= INSTRUCTIONS TO FOLLOW =
In the listing beneath this line, copy exactly the lines starting with the one containing "Several input devices" and going on through the one containing "Touchscreen devices have".
=== DATA ===
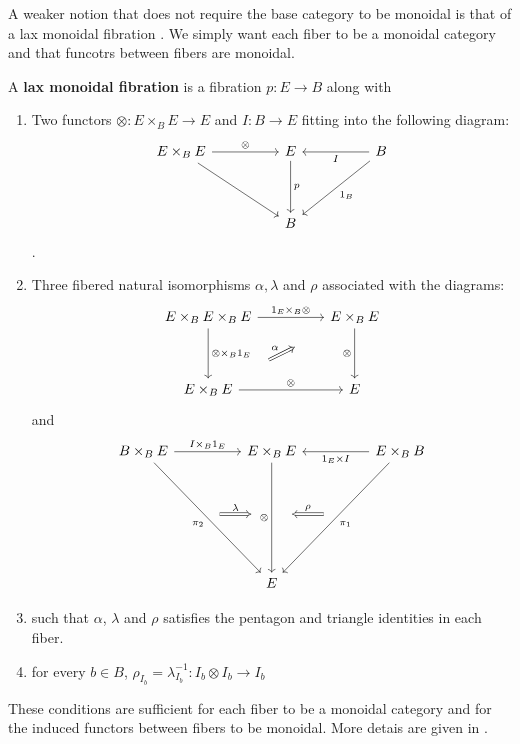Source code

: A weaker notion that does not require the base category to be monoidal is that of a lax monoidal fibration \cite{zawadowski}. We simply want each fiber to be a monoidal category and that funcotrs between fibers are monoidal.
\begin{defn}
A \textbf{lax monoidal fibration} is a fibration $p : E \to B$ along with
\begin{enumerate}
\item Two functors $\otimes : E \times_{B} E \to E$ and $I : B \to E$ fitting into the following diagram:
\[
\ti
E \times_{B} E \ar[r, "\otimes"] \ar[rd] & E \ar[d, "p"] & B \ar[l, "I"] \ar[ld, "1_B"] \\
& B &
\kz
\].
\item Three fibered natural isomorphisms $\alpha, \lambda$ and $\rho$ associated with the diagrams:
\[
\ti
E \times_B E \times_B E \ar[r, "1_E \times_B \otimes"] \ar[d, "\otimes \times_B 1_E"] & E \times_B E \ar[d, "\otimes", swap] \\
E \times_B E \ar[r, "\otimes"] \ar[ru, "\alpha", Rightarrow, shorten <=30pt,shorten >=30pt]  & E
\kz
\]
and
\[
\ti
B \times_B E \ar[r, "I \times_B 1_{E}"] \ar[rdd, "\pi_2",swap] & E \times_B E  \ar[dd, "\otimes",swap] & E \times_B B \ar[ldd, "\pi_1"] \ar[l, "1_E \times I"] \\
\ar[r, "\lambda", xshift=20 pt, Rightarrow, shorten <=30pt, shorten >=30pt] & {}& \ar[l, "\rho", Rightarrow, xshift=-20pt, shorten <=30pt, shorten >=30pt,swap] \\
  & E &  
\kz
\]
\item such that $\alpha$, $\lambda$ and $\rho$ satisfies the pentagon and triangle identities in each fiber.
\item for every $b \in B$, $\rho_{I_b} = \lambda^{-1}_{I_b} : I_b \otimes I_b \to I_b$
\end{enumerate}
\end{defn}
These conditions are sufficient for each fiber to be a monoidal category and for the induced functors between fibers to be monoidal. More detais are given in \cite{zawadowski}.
===
=== DATA ===
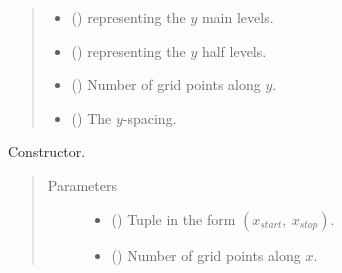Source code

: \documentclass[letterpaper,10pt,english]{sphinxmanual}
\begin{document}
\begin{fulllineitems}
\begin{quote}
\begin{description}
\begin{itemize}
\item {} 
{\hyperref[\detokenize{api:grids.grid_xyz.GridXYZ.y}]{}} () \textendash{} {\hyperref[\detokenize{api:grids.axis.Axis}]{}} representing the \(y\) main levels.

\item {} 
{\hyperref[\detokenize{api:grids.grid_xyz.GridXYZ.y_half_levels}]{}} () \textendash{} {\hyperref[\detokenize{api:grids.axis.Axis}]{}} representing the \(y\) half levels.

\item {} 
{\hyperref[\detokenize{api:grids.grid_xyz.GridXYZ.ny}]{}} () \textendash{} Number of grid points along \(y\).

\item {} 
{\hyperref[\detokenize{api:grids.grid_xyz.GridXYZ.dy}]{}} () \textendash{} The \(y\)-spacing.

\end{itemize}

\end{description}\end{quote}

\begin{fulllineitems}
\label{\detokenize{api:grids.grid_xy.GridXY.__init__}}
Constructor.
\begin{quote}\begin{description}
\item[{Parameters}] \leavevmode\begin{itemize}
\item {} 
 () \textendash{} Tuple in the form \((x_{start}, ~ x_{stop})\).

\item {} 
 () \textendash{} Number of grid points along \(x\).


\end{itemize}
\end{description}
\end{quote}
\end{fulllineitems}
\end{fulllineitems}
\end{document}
===
=== DATA ===
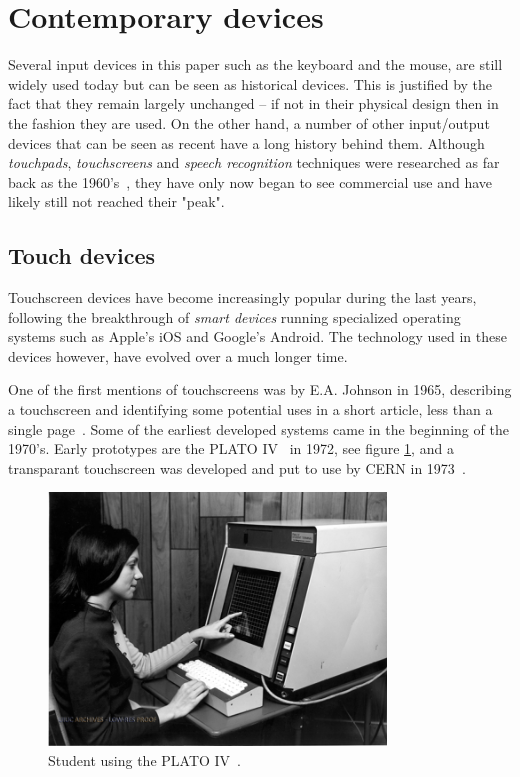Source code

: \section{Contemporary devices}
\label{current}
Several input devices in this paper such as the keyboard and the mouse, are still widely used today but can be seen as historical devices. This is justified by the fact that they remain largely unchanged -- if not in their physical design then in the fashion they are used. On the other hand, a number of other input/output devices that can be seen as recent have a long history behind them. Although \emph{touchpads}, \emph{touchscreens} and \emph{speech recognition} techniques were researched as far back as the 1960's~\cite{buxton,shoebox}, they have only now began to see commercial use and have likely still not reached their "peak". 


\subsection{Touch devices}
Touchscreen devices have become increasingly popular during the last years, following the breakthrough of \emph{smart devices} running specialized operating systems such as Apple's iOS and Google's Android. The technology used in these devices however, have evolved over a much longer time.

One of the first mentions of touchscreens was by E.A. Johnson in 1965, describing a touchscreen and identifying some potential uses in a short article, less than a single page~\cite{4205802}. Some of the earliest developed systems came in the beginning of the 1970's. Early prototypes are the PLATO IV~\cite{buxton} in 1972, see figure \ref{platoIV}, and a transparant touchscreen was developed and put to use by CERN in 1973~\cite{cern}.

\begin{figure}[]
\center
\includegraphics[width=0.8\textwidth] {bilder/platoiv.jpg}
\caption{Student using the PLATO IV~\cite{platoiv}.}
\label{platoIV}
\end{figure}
===
= RESPONSE =
Several input devices in this paper such as the keyboard and the mouse, are still widely used today but can be seen as historical devices. This is justified by the fact that they remain largely unchanged -- if not in their physical design then in the fashion they are used. On the other hand, a number of other input/output devices that can be seen as recent have a long history behind them. Although \emph{touchpads}, \emph{touchscreens} and \emph{speech recognition} techniques were researched as far back as the 1960's~\cite{buxton,shoebox}, they have only now began to see commercial use and have likely still not reached their "peak". 


\subsection{Touch devices}
Touchscreen devices have become increasingly popular during the last years, following the breakthrough of \emph{smart devices} running specialized operating systems such as Apple's iOS and Google's Android. The technology used in these devices however, have evolved over a much longer time.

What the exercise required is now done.